YOUR INSTRUCTIONS
Set the entries down once more, exactly as they are worded.

(Stored records)
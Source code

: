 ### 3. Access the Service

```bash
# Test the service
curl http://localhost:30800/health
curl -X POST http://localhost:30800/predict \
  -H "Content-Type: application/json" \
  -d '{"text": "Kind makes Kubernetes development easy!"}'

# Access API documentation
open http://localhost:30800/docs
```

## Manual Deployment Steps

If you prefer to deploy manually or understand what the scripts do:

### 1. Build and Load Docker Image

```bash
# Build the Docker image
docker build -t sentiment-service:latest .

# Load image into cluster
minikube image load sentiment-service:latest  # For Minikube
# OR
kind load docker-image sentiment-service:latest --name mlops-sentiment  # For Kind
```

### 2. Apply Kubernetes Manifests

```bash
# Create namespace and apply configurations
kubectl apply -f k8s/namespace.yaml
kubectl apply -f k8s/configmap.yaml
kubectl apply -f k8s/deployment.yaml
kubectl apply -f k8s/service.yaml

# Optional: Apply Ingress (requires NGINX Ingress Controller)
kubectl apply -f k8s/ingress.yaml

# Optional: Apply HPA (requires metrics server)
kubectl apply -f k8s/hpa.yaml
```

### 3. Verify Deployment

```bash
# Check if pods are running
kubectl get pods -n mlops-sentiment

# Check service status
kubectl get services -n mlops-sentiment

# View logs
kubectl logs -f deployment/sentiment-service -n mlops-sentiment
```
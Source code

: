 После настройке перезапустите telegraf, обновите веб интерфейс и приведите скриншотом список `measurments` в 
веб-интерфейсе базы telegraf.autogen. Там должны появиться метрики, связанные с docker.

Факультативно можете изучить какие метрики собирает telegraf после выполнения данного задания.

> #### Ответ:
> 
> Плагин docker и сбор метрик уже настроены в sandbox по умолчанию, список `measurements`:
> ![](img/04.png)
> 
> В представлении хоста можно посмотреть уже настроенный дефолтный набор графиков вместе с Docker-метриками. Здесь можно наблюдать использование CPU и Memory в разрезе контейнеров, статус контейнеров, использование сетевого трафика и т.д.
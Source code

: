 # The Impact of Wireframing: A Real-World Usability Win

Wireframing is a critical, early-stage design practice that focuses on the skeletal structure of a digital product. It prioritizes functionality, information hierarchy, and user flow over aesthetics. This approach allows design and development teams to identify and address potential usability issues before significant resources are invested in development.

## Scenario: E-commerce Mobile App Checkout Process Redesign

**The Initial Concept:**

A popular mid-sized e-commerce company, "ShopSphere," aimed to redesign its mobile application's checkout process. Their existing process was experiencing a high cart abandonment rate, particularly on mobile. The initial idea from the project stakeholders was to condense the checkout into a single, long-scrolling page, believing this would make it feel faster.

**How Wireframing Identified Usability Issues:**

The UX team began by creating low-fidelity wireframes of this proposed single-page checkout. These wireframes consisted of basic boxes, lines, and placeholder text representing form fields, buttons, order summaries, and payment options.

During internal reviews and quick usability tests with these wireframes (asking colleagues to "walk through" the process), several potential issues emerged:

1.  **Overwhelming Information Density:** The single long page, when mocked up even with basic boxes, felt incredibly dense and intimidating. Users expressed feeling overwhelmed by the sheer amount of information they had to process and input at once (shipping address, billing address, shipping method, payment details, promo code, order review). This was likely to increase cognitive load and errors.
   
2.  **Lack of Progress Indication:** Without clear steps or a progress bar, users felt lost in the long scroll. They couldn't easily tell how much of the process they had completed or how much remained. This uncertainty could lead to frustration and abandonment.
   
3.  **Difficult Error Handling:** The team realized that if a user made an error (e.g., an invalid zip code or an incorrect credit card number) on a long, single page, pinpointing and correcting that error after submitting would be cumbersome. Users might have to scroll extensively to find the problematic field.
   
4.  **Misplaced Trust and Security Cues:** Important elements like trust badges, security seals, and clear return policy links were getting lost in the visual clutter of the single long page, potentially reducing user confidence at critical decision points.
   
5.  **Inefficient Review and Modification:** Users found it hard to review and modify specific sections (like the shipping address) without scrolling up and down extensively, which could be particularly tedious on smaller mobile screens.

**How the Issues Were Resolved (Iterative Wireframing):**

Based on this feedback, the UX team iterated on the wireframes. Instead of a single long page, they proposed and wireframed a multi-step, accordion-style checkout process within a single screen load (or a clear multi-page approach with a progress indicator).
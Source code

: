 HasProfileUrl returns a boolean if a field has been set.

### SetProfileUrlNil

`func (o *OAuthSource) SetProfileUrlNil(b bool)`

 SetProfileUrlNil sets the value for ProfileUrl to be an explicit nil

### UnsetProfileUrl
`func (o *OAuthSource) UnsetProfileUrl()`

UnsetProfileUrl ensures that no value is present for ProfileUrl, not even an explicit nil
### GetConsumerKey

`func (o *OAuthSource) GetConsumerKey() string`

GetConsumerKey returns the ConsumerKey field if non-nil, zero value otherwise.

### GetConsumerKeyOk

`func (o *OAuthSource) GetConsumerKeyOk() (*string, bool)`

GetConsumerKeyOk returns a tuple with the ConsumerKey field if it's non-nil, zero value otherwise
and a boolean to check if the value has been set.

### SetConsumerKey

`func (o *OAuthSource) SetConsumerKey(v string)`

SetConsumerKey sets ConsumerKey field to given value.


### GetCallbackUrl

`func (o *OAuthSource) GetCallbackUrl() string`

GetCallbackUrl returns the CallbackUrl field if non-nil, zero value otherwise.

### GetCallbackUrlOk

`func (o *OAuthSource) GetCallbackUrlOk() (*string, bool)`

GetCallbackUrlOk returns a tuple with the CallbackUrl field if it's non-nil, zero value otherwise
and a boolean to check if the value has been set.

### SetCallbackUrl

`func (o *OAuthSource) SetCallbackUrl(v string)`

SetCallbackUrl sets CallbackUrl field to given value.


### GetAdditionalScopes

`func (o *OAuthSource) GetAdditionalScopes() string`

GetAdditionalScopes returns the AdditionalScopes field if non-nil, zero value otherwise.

TASK RESULT
Source code

: ### 3. Access the Service

```bash
# Test the service
curl http://localhost:30800/health
curl -X POST http://localhost:30800/predict \
  -H "Content-Type: application/json" \
  -d '{"text": "Kind makes Kubernetes development easy!"}'

# Access API documentation
open http://localhost:30800/docs
```

## Manual Deployment Steps

If you prefer to deploy manually or understand what the scripts do:

### 1. Build and Load Docker Image

```bash
# Build the Docker image
docker build -t sentiment-service:latest .

# Load image into cluster
minikube image load sentiment-service:latest  # For Minikube
# OR
kind load docker-image sentiment-service:latest --name mlops-sentiment  # For Kind
```

### 2. Apply Kubernetes Manifests

```bash
# Create namespace and apply configurations
kubectl apply -f k8s/namespace.yaml
kubectl apply -f k8s/configmap.yaml
kubectl apply -f k8s/deployment.yaml
kubectl apply -f k8s/service.yaml

# Optional: Apply Ingress (requires NGINX Ingress Controller)
kubectl apply -f k8s/ingress.yaml

# Optional: Apply HPA (requires metrics server)
kubectl apply -f k8s/hpa.yaml
```

### 3. Verify Deployment

```bash
# Check if pods are running
kubectl get pods -n mlops-sentiment

# Check service status
kubectl get services -n mlops-sentiment

# View logs
kubectl logs -f deployment/sentiment-service -n mlops-sentiment
```
Source code

: После настройке перезапустите telegraf, обновите веб интерфейс и приведите скриншотом список `measurments` в 
веб-интерфейсе базы telegraf.autogen. Там должны появиться метрики, связанные с docker.

Факультативно можете изучить какие метрики собирает telegraf после выполнения данного задания.

> #### Ответ:
> 
> Плагин docker и сбор метрик уже настроены в sandbox по умолчанию, список `measurements`:
> ![](img/04.png)
> 
> В представлении хоста можно посмотреть уже настроенный дефолтный набор графиков вместе с Docker-метриками. Здесь можно наблюдать использование CPU и Memory в разрезе контейнеров, статус контейнеров, использование сетевого трафика и т.д.
Source code

: # The Impact of Wireframing: A Real-World Usability Win

Wireframing is a critical, early-stage design practice that focuses on the skeletal structure of a digital product. It prioritizes functionality, information hierarchy, and user flow over aesthetics. This approach allows design and development teams to identify and address potential usability issues before significant resources are invested in development.

## Scenario: E-commerce Mobile App Checkout Process Redesign

**The Initial Concept:**

A popular mid-sized e-commerce company, "ShopSphere," aimed to redesign its mobile application's checkout process. Their existing process was experiencing a high cart abandonment rate, particularly on mobile. The initial idea from the project stakeholders was to condense the checkout into a single, long-scrolling page, believing this would make it feel faster.

**How Wireframing Identified Usability Issues:**

The UX team began by creating low-fidelity wireframes of this proposed single-page checkout. These wireframes consisted of basic boxes, lines, and placeholder text representing form fields, buttons, order summaries, and payment options.

During internal reviews and quick usability tests with these wireframes (asking colleagues to "walk through" the process), several potential issues emerged:

1.  **Overwhelming Information Density:** The single long page, when mocked up even with basic boxes, felt incredibly dense and intimidating. Users expressed feeling overwhelmed by the sheer amount of information they had to process and input at once (shipping address, billing address, shipping method, payment details, promo code, order review). This was likely to increase cognitive load and errors.
   
2.  **Lack of Progress Indication:** Without clear steps or a progress bar, users felt lost in the long scroll. They couldn't easily tell how much of the process they had completed or how much remained. This uncertainty could lead to frustration and abandonment.
   
3.  **Difficult Error Handling:** The team realized that if a user made an error (e.g., an invalid zip code or an incorrect credit card number) on a long, single page, pinpointing and correcting that error after submitting would be cumbersome. Users might have to scroll extensively to find the problematic field.
   
4.  **Misplaced Trust and Security Cues:** Important elements like trust badges, security seals, and clear return policy links were getting lost in the visual clutter of the single long page, potentially reducing user confidence at critical decision points.
   
5.  **Inefficient Review and Modification:** Users found it hard to review and modify specific sections (like the shipping address) without scrolling up and down extensively, which could be particularly tedious on smaller mobile screens.

**How the Issues Were Resolved (Iterative Wireframing):**

Based on this feedback, the UX team iterated on the wireframes. Instead of a single long page, they proposed and wireframed a multi-step, accordion-style checkout process within a single screen load (or a clear multi-page approach with a progress indicator).
Source code

: HasProfileUrl returns a boolean if a field has been set.

### SetProfileUrlNil

`func (o *OAuthSource) SetProfileUrlNil(b bool)`

 SetProfileUrlNil sets the value for ProfileUrl to be an explicit nil

### UnsetProfileUrl
`func (o *OAuthSource) UnsetProfileUrl()`

UnsetProfileUrl ensures that no value is present for ProfileUrl, not even an explicit nil
### GetConsumerKey

`func (o *OAuthSource) GetConsumerKey() string`

GetConsumerKey returns the ConsumerKey field if non-nil, zero value otherwise.

### GetConsumerKeyOk

`func (o *OAuthSource) GetConsumerKeyOk() (*string, bool)`

GetConsumerKeyOk returns a tuple with the ConsumerKey field if it's non-nil, zero value otherwise
and a boolean to check if the value has been set.

### SetConsumerKey

`func (o *OAuthSource) SetConsumerKey(v string)`

SetConsumerKey sets ConsumerKey field to given value.


### GetCallbackUrl

`func (o *OAuthSource) GetCallbackUrl() string`

GetCallbackUrl returns the CallbackUrl field if non-nil, zero value otherwise.

### GetCallbackUrlOk

`func (o *OAuthSource) GetCallbackUrlOk() (*string, bool)`

GetCallbackUrlOk returns a tuple with the CallbackUrl field if it's non-nil, zero value otherwise
and a boolean to check if the value has been set.

### SetCallbackUrl

`func (o *OAuthSource) SetCallbackUrl(v string)`

SetCallbackUrl sets CallbackUrl field to given value.


### GetAdditionalScopes

`func (o *OAuthSource) GetAdditionalScopes() string`

GetAdditionalScopes returns the AdditionalScopes field if non-nil, zero value otherwise.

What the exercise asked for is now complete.